Friday 7 June 2019

THEATRE REVIEW: Cooped - The Playhouse, Liverpool


It’s interesting that Spymonkey, the theatre company presenting this play, have chosen a revival of their 2001 show Cooped to mark their 20th anniversary. 

As an internationally recognised physical theatre company, the ensemble cast and crew bring their collective creative expertise to the Liverpool Playhouse theatre in their second stop on a tour that will take them to Tampa, USA. First seen here in their alternative take on A Christmas Carol in 2018, the Liverpool Playhouse audience have taken to Spymonkey’s irreverent style of theatre and this production pushes the boundaries to the extreme. Perhaps that is why they have chosen Cooped to showcase their undoubted performance talent. As a theatre group Spymonkey are tight-knit and display an intuitive sense of timing as they interact with each other on stage. They feel like old friends to the packed audience, eager to please and prepared to do almost anything to poke fun at established theatre. Their humour is as much a reflection of the company’s own harmony as their physicality. They are confident in each other and they take full advantage of their understanding of each other’s strengths to exploit the endless improvisational opportunities this affords. It gives the show a feeling of a uniquely special shared experience like going to a pop concert.
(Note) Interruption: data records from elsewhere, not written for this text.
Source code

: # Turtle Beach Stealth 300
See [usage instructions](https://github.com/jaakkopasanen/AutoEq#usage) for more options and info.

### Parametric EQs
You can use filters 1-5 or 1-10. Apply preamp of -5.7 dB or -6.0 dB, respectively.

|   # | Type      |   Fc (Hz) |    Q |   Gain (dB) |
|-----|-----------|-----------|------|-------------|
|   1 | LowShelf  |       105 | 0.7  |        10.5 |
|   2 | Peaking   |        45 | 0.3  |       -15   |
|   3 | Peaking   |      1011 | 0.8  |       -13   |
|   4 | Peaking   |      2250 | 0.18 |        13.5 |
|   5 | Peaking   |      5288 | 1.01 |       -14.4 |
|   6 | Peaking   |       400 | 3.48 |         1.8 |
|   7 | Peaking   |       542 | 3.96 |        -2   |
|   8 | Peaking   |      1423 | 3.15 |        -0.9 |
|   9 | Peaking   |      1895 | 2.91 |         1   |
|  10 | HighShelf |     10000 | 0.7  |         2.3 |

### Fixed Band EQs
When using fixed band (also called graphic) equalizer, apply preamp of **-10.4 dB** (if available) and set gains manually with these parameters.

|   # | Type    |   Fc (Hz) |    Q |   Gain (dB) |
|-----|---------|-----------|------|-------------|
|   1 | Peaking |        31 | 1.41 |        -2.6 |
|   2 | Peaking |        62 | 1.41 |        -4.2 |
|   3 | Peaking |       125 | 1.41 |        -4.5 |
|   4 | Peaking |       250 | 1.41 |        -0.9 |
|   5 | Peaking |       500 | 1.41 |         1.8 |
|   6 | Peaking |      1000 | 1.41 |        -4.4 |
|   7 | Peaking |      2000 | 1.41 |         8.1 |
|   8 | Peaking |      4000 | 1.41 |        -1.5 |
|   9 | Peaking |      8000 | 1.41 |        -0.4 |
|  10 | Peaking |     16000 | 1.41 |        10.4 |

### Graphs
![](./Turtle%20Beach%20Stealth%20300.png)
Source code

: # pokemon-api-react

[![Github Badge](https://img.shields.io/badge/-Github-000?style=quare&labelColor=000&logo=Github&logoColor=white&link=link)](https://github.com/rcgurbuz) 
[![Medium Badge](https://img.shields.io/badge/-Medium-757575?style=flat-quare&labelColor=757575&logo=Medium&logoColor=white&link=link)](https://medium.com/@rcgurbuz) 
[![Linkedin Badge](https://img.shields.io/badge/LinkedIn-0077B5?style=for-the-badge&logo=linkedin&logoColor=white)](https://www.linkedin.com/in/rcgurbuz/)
The debonair Forbes Murdston (Toby Park) addresses the audience, with an immediately engaging style, to set the scene; explaining that Cooped represents what happens when a group of performers are cooped up together. The actors are set to perform a Gothic romance that is set in the isolated and creepy Murdston ancestral home. The play opens with a young woman, Laura du Lay (Petra Massey) dressed all in white stepping from a train. Laura has been engaged by Parchment (Aitor Basauri), the family solicitor, to assist with orphan and heir, Forbes Murdston’s research into his family tree. Immediately smitten by her employer Murdston, Laura removes her coat to reveal a toned body in a micro mini dress and is also romantically pursued by the rotund and equally smitten Parchment. The contrasts continued as Murdston displayed a Jekyll and Hyde split personality that threw besotted but uptight convent girl Laura into a series of dream sequences facilitating a series of absurd religious fantasy scenes not restricted to flying nuns and a most irreverent Mother Theresa. Thankfully audience participation was restricted to laughter and there was much of it as the unforgettable Aitor Basauri playing self-obsessed Spanish soap star Alfredo Gravés turned solicitor, Roger Parchment, struggled to not be upstaged by his ever-moving hair piece. The performing quartet was completed by a German butler Klaus (Stephan Kreiss) who launched a one-man hate campaign on a continually startled Parchment/Gravés who bravely gives as good as he gets. Kreiss deserves recognition for his facial expressions alone with the addition of his creaky door sound effects and his hilarious use of a vacuum cleaner hose (one of the few props) he delivered a thoroughly entertaining performance.

Cal McCrystal directs the piece with unashamed fun at its heart. The contrasts are extreme with never a dull moment as the audience tried to keep up with the absurd plot that was interspersed with ridiculous dream sequences and the liberal use of clowning, fart gags (Laura had a gastric problem) and full-frontal nudity. The meta-theatrical production strips actors bare ending the first half in a glorious naked dancing romp. This was all in the spirit of taking nothing, including themselves seriously, and revealing Laura’s alter ego, albeit in a dream. Massey’s performance was outstanding in her sheer physicality. Her routine as a prone Laura, stiff as a board, and the choreographed attempt by Park as Murdston to stand her upright was a highlight of the show. It also served to emphasise the contrast between her rigid upbringing and her dream sequences fantasies. Indeed, the play deconstructs the idea of a restrictive middle-class system with well-placed hunting, shooting and fishing references throughout. It’s a hugely talented cast that appear to love what they do there’s even a little bit of magic thrown in.

The production design by Lucy Bradridge served as an hilarious platform for the actors who walked up a small staircase that suddenly dropped to the ground and appeared outside what turned out to be a third-floor window. Add in some low-flying pheasants and a horse’s head and you have all the elements for a play that goes wrong. It’s organised chaos at its best and although dated at twenty years old the performance elements are updated to provide a fitting showcase for this company’s anniversary tour. It will be interesting to see the effect of this madcap show in the USA, renamed 'Hysteria' for an American audience.